Monday, November 8, 2010
#407) EDDIE MURRAY
Eddie Murray joined the New York Mets when he signed a free agent contract on November 27, 1991. The 36 year-old veteran came with Hall of Fame credentials. "The Mets have the makings of being a good ball club," said Murray upon signing. "And Al Harazin (general manager) said he wasn't done working on them." New York would sign free agent Bobby Bonilla to create a formidable pair in the middle of their batting lineup. "When he comes up, he comes through," Bonilla said of Murray. "He ain't going to do it forever. But when he does it, it's special."
On May 3, 1992, he would hit his second home run of the season for the Mets, but it was his 400th of his career. The solo shot came facing the Atlanta Braves during a 7-0 crushing at Fulton County Stadium. The milestone made him reflect on the possibility of reaching 500. Mickey Mantle had delivered the most in history as a switch-hitter with 536. "I don't know that's something to think about." said Eddie. "If I can stay healthy...A lot of people play this game and not many have 400. I probably would be more proud of passing Mickey. I don't know if I can catch him." On June 5th he drove in two runs as the Mets faced the Pittsburgh Pirates at Three Rivers Stadium. Those gave him 1,510 total and passed Mantle as the all-time RBI leader among switch-hitters.
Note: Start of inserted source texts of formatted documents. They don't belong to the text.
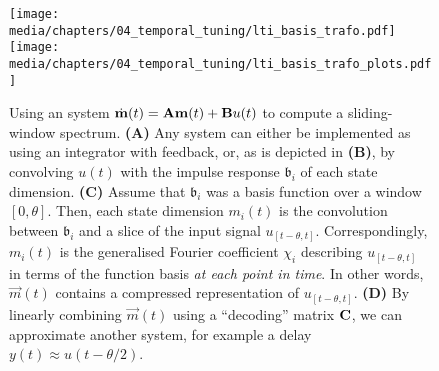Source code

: \begin{figure}
	\centering
	\texttt{[image: media/chapters/04\_temporal\_tuning/lti\_basis\_trafo.pdf]}%
	{\label{fig:lti_basis_trafo_a}}%
	{\label{fig:lti_basis_trafo_b}}%
	{\label{fig:lti_basis_trafo_c}}%
	{\label{fig:lti_basis_trafo_d}}%
	\kern-158mm\texttt{[image: media/chapters/04\_temporal\_tuning/lti\_basis\_trafo\_plots.pdf]}\\[0.3cm]
	\caption[Using an LTI system to compute a sliding basis transformation]{Using an \LTI system $\dot{\mathbf{m}}(t) = \mathbf{A} \mathbf{m}(t) + \mathbf{B} u(t)$ to compute a sliding-window spectrum.
	\textbf{(A)} Any \LTI system can either be implemented as using an integrator with feedback, or, as is depicted in \textbf{(B)}, by convolving $u(t)$ with the impulse response $\mathfrak{b}_i$ of each state dimension.
	\textbf{(C)} Assume that $\mathfrak{b}_i$ was a basis function over a window $[0, \theta]$.
	Then, each state dimension $m_i(t)$ is the convolution between $\mathfrak{b}_i$ and a slice of the input signal $u_{[t - \theta, t]}$.
	Correspondingly, $m_i(t)$ is the generalised Fourier coefficient $\chi_i$ describing $u_{[t - \theta, t]}$ in terms of the function basis \emph{at each point in time}.
	In other words, $\vec m(t)$ contains a compressed representation of $u_{[t - \theta, t]}$.
	\textbf{(D)} By linearly combining $\vec m(t)$ using a \enquote{decoding} matrix $\mathbf{C}$, we can approximate another \LTI system, for example a delay $y(t) \approx u(t - \theta / 2)$.
	}
	\label{fig:lti_basis_trafo}
\end{figure}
"Steady Eddie" finished his first season in New York with 16 home runs and 93 RBIs. He led the the team with his .261 batting average, and also with 64 runs scored. New York would finish with a dissapointing 72-90 record for 1992.
During the winter Murray would undergo arthroscopic surgery on both ankles. "I still feel good about the ball club and just hope that everybody can stay together." offered Eddie. "I mean, I've never seen anything like what happened last year. For a while it seemed like every other day everybody went down and we ended up calling up a Triple-A player that wasn't necessarily burning up the Triple-A league. But this is a different year and I am not giving up on these guys."
An incident in Cincinnati on April 19, 1993 was not the best start to the new season. Eddie who had argued the first called strike to him, was ejected as he traced a line in the dirt with his bat showing just how inside he felt the second pitch was. "There are acceptable ways to object a call," said Paul Runge, the chief of the umpiring crew. "That is not one of them." A war of words in the press ensued and cast a cloud of conspiracy theories around Murray's handling by umpires.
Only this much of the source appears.